[HN Gopher] Permuting Bits with GF2P8AFFINEQB
___________________________________________________________________
Permuting Bits with GF2P8AFFINEQB
Author : mfiguiere
Score : 38 points
Date : 2023-09-24 05:35 UTC (1 days ago)
(HTM) web link (bitmath.blogspot.com)
(TXT) w3m dump (bitmath.blogspot.com)
| stabbles wrote:
| This would be easier to follow with some diagrams...
| ur-whale wrote:
| Or a pointer to the documentation for GF2P8AFFINEQB
|
| https://www.felixcloutier.com/x86/gf2p8affineqb
|
| https://gist.github.com/animetosho/d3ca95da2131b5813e16b5bb1...
| dragontamer wrote:
| For those unaware:
|
| * A Galois Field is a mathematical structure where addition and
| multiplication have been redefined so that some very useful
| properties are retained. Galois Fields can exist with any prime
| number or an "extension field" where that prime-number is
| vectorized. In this case, the GF2 field (prime number 2) has been
| extended to 8-bits (aka: a GF(2^8), aka 8-bit Galois Field).
|
| * "Addition"'s new definition is simply XOR.
|
| * "Multiply"'s new definition is bitshift and then add. (ie:
| 0b10101010 x 0b00010010 == bitshift(x, 4) + bitshift(x, 1),
| because the 4th and 1st bits are set to 1). And remember that
| "addition" has been redefined to XOR in this math, so that +
| means XOR.
|
| * An Affine Transformation is A * x + B, where x is the original
| value. As a "Galois Field Affine Transformation", A * x and + B
| are all done in "Galois Field" terms.
|
| * This is an AVX512 instruction, meaning there are 32-parallel
| versions of this 8-bit computation happening in parallel across a
| 512-bit vector.
|
| Note: operation traditionally happens modulo a particular
| GF(number) to create a field. The above operations are
| "primitives" that can eventually create a field, but aren't
| making a field just yet.
|
| Perhaps the more accurate names for these operations is "GF-
| addition" and "GF-pseudo-multiplication". In any case,
| multiplication is any combination of the 8-bitshifts (bitshift0,
| bitshift1, bitshift2...) and the 8x such results added together
| (depending on the 1 or 0 on that bit). Meaning you can very
| easily describe bitshift-and-xor operations to other
| cryptographers who are operating in "GF-language".
|
| Its actually really easy, though the terminology is a pain in the
| ass.
|
| ----------
|
| Traditionally, this multiplication on Intel has been called
| "carryless multiplication" (clmul) and "polynomial
| multiplication" (pmull) on ARM. I preferred these names
| personally.
|
| But if Intel wants to call this the "gfp8affineqb", then so be
| it, they're the ones naming this instruction not me. Its... a
| reasonable name, I feel like a better name exists out there but I
| can't think of one. But its certainly not a perfect name IMO.
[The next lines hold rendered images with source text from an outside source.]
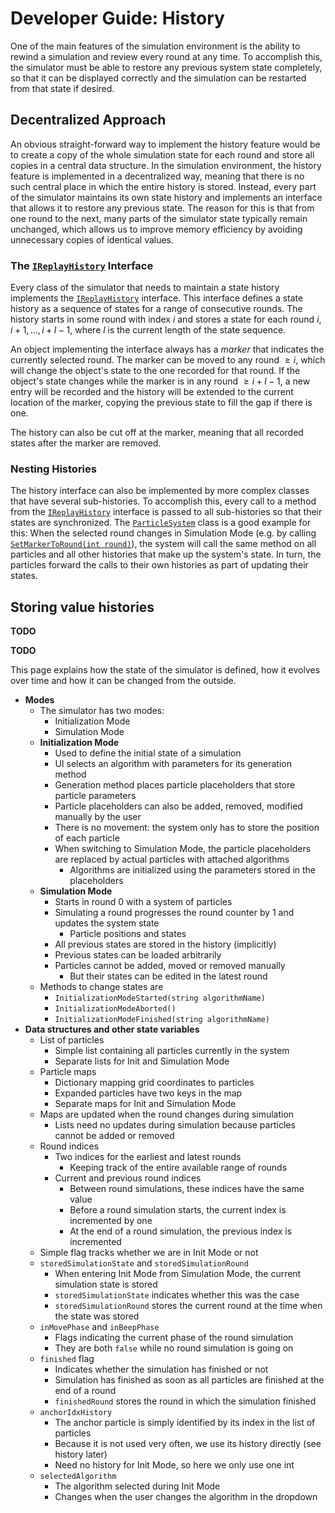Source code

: # Developer Guide: History

One of the main features of the simulation environment is the ability to rewind a simulation and review every round at any time.
To accomplish this, the simulator must be able to restore any previous system state completely, so that it can be displayed correctly and the simulation can be restarted from that state if desired.


## Decentralized Approach

An obvious straight-forward way to implement the history feature would be to create a copy of the whole simulation state for each round and store all copies in a central data structure.
In the simulation environment, the history feature is implemented in a decentralized way, meaning that there is no such central place in which the entire history is stored.
Instead, every part of the simulator maintains its own state history and implements an interface that allows it to restore any previous state.
The reason for this is that from one round to the next, many parts of the simulator state typically remain unchanged, which allows us to improve memory efficiency by avoiding unnecessary copies of identical values.

### The [`IReplayHistory`][1] Interface

Every class of the simulator that needs to maintain a state history implements the [`IReplayHistory`][1] interface.
This interface defines a state history as a sequence of states for a range of consecutive rounds.
The history starts in some round with index $i$ and stores a state for each round $i,i+1,\ldots,i+l-1$, where $l$ is the current length of the state sequence.

An object implementing the interface always has a *marker* that indicates the currently selected round.
The marker can be moved to any round $\geq i$, which will change the object's state to the one recorded for that round.
If the object's state changes while the marker is in any round $\geq i + l-1$, a new entry will be recorded and the history will be extended to the current location of the marker, copying the previous state to fill the gap if there is one.

The history can also be cut off at the marker, meaning that all recorded states after the marker are removed.

### Nesting Histories

The history interface can also be implemented by more complex classes that have several sub-histories.
To accomplish this, every call to a method from the [`IReplayHistory`][1] interface is passed to all sub-histories so that their states are synchronized.
The [`ParticleSystem`][2] class is a good example for this:
When the selected round changes in Simulation Mode (e.g. by calling [`SetMarkerToRound(int round)`][3]), the system will call the same method on all particles and all other histories that make up the system's state.
In turn, the particles forward the calls to their own histories as part of updating their states.


## Storing value histories


**TODO**


[1]: xref:AS2.Sim.IReplayHistory
[2]: xref:AS2.Sim.ParticleSystem
[3]: xref:AS2.Sim.ParticleSystem.SetMarkerToRound(System.Int32)




**TODO**


This page explains how the state of the simulator is defined, how it evolves over time and how it can be changed from the outside.

- **Modes**
	- The simulator has two modes:
		- Initialization Mode
		- Simulation Mode
	- **Initialization Mode**
		- Used to define the initial state of a simulation
		- UI selects an algorithm with parameters for its generation method
		- Generation method places particle placeholders that store particle parameters
		- Particle placeholders can also be added, removed, modified manually by the user
		- There is no movement: the system only has to store the position of each particle
		- When switching to Simulation Mode, the particle placeholders are replaced by actual particles with attached algorithms
			- Algorithms are initialized using the parameters stored in the placeholders
	- **Simulation Mode**
		- Starts in round 0 with a system of particles
		- Simulating a round progresses the round counter by 1 and updates the system state
			- Particle positions and states
		- All previous states are stored in the history (implicitly)
		- Previous states can be loaded arbitrarily
		- Particles cannot be added, moved or removed manually
			- But their states can be edited in the latest round
	- Methods to change states are
		- `InitializationModeStarted(string algorithmName)`
		- `InitializationModeAborted()`
		- `InitializationModeFinished(string algorithmName)`
- **Data structures and other state variables**
	- List of particles
		- Simple list containing all particles currently in the system
		- Separate lists for Init and Simulation Mode
	- Particle maps
		- Dictionary mapping grid coordinates to particles
		- Expanded particles have two keys in the map
		- Separate maps for Init and Simulation Mode
	- Maps are updated when the round changes during simulation
		- Lists need no updates during simulation because particles cannot be added or removed
	- Round indices
		- Two indices for the earliest and latest rounds
			- Keeping track of the entire available range of rounds
		- Current and previous round indices
			- Between round simulations, these indices have the same value
			- Before a round simulation starts, the current index is incremented by one
			- At the end of a round simulation, the previous index is incremented
	- Simple flag tracks whether we are in Init Mode or not
	- `storedSimulationState` and `storedSimulationRound`
		- When entering Init Mode from Simulation Mode, the current simulation state is stored
		- `storedSimulationState` indicates whether this was the case
		- `storedSimulationRound` stores the current round at the time when the state was stored
	- `inMovePhase` and `inBeepPhase`
		- Flags indicating the current phase of the round simulation
		- They are both `false` while no round simulation is going on
	- `finished` flag
		- Indicates whether the simulation has finished or not
		- Simulation has finished as soon as all particles are finished at the end of a round
		- `finishedRound` stores the round in which the simulation finished
	- `anchorIdxHistory`
		- The anchor particle is simply identified by its index in the list of particles
		- Because it is not used very often, we use its history directly (see history later)
		- Need no history for Init Mode, so here we only use one int
	- `selectedAlgorithm`
		- The algorithm selected during Init Mode
		- Changes when the user changes the algorithm in the dropdown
| Maybe "clp8affineqb" ("carryless 8-bit affine") would be my
| preference?
| gpderetta wrote:
| So is this instruction basically a carry-less vectorized FMAD?
| dragontamer wrote:
| Seems like it.
|
| I only learned of this operation from reading this blogpost.
| "Permuting Bits" seems like a bloody obvious use of this
| instruction, but honestly, anyone who is familiar with carry-
| less multiplication will immediately see the widespread
| capabilities of this instruction.
|
| It really demonstrates to me that once again, Intel and their
| design of AVX512 has some very smart people in there. Its a
| good, flexible, operation. Albeit arcane and few people
| probably see how to use this instruction well, but its really
| exciting to see "such a good idea" from them.
|
| GF(2^8) fields (aka: 8-bit GF operations) are used in all
| sorts of CRC, Error-correction Reed Solomon, Elliptical
| Curve, etc. etc. operations. But beyond just that, bitshifts
| and xors innately have a huge number of applications outside
| of cryptography or GF-stuffs. It makes sense to make a
| dedicated instruction like this.
|
| ------
|
| EDIT: Upon rereading the end of the blogpost:
|
| > I will probably keep using a SAT solver to solve the masks
|
| Yeah, that's actually what's needed to generalize this.
|
| Note: common operations like "if(a) b else c", or "min(a,
| b)", or such can likely be specified in terms of AVX512
| operations now.
|
| Powerful, efficient, operations like GF2P8AFFINEQB, pext,
| pdep, and pshufb are getting damn close to an FPGA-like
| parallel processor.
|
| I mean, pshufb is already an arbitrary 4-bit truth table /
| 4-LUT if you think about it.
| dzaima wrote:
| Not quite - in "A * x + b", "A" is an 8x8 matrix, while "x"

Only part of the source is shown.